Grewal later told the Star-Ledger Editorial Board that the state would be publishing a report as well, following New Jersey’s own investigation.

“The people of this state have a right to know,” the attorney general said at the time.

So far, there has been no report. And despite the Attorney General’s assurances that the investigation remained ongoing, advocates including Crawford say they have lost faith.

“Ongoing isn’t good enough,” said Crawford, the SNAP director. “It has been ongoing. Why is it taking so long? There’s a lot that’s been kept secret for too long.”

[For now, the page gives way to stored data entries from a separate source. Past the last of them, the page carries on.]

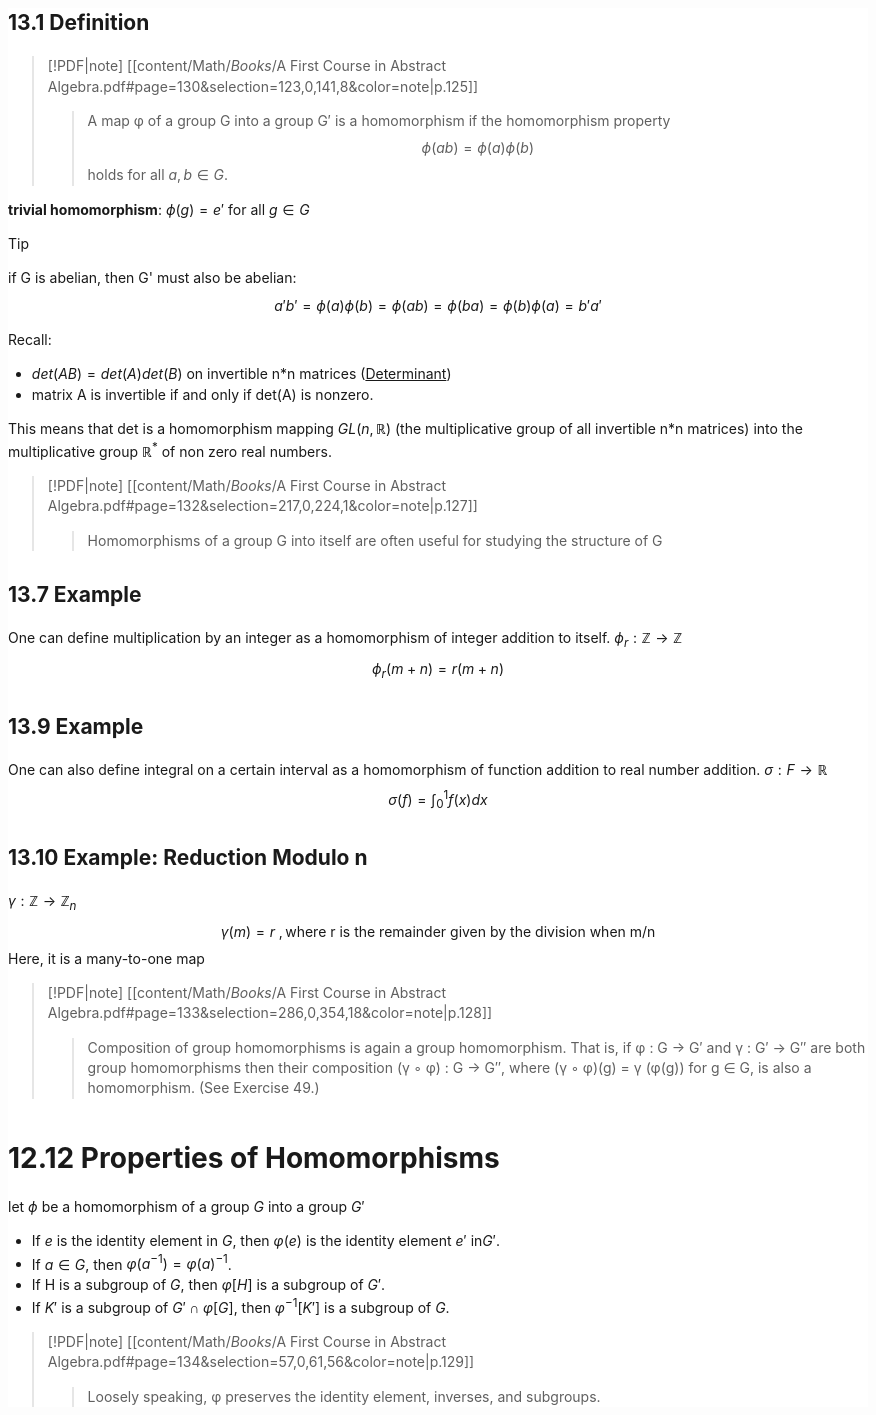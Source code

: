 ## 13.1 Definition
> [!PDF|note] [[content/Math/_Books_/A First Course in Abstract Algebra.pdf#page=130&selection=123,0,141,8&color=note|p.125]]
> > A map φ of a group G into a group G′ is a homomorphism if the homomorphism property $$\phi (ab) = \phi(a)\phi(b)$$ holds for all $a,b \in G$.


**trivial homomorphism**: $\phi (g)= e'$ for all $g\in G$

> [!tip]
> if G is abelian, then G' must also be abelian:$$a'b'=\phi(a)\phi(b)=\phi(ab)=\phi(ba)=\phi(b)\phi(a)=b'a'$$

Recall: 
- $det(AB)=det(A)det(B)$ on invertible n\*n matrices ([Determinant](content/Math/Linear%20Algebra/Determinant.md))
- matrix A is invertible if and only if det(A) is nonzero.

This means that det is a homomorphism mapping $GL(n,\mathbb{R})$ (the multiplicative group of all invertible n\*n matrices) into the multiplicative group $\mathbb{R}^*$ of non zero real numbers.

> [!PDF|note] [[content/Math/_Books_/A First Course in Abstract Algebra.pdf#page=132&selection=217,0,224,1&color=note|p.127]]
> > Homomorphisms of a group G into itself are often useful for studying the structure of G


## 13.7 Example
One can define multiplication by an integer as a homomorphism of integer addition to itself.
$\phi_r:\mathbb Z\rightarrow \mathbb Z$ $$\phi_r(m+n)=r(m+n)$$
## 13.9 Example
One can also define integral on a certain interval as a homomorphism of function addition to real number addition.
$\sigma: F\rightarrow\mathbb R$ $$\sigma(f)=\int_0^1 f(x)dx $$
## 13.10 Example: Reduction Modulo n
$\gamma: \mathbb Z \rightarrow \mathbb Z_n$ $$\gamma(m)=r\ ,\text{where r is the remainder given by the division when m/n}$$ 
Here, it is a many-to-one map

> [!PDF|note] [[content/Math/_Books_/A First Course in Abstract Algebra.pdf#page=133&selection=286,0,354,18&color=note|p.128]]
> > Composition of group homomorphisms is again a group homomorphism. That is, if φ : G → G′ and γ : G′ → G′′ are both group homomorphisms then their composition (γ ◦ φ) : G → G′′, where (γ ◦ φ)(g) = γ (φ(g)) for g ∈ G, is also a homomorphism. (See Exercise 49.)


# 12.12 Properties of Homomorphisms

let $\phi$ be a homomorphism of a group $G$ into a group $G'$
- If $e$ is the identity element in $G$, then $φ(e)$ is the identity element $e'$ in$G'$.
- If $a ∈ G$, then $φ(a^{-1}) = φ(a)^{-1}$.
- If H is a subgroup of $G$, then $φ[H]$ is a subgroup of $G'$.
- If $K'$ is a subgroup of $G' ∩ φ[G]$, then $φ^{-1}[K']$ is a subgroup of $G$.
> [!PDF|note] [[content/Math/_Books_/A First Course in Abstract Algebra.pdf#page=134&selection=57,0,61,56&color=note|p.129]]
> > Loosely speaking, φ preserves the identity element, inverses, and subgroups.
>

John Bellocchio — a former Catholic schoolteacher and principal and another SNAP member who alleged in a lawsuit that former Cardinal Theodore McCarrick sexually assaulted him when he had served as Archbishop of the Newark Archdiocese — said the State Commission of Investigation should get involved.

“We want there to be a public accounting of the collusion between state, municipal and county government and the church,” he said. “Hundreds of victims have been brushed off, ignored by the Clergy Sexual Abuse Task Force.”

The SCI, an independent watchdog agency that examines crime, corruption, waste and fraud in New Jersey, is not a law enforcement organization and reports to the Legislature.

“We would like the SCI to investigate and autopsy the historical aspect of this situation, from 1950-2000,” said Bellocchio. “It is not in anyone’s interest nor desire to have any current or potential criminal investigation turned over to SCI — that belongs to the criminal justice system. Rather, this is a historical lookback at what transpired, which is entirely the remit of SCI. That history must be rooted out of the darkness.”

An SCI spokeswoman declined comment.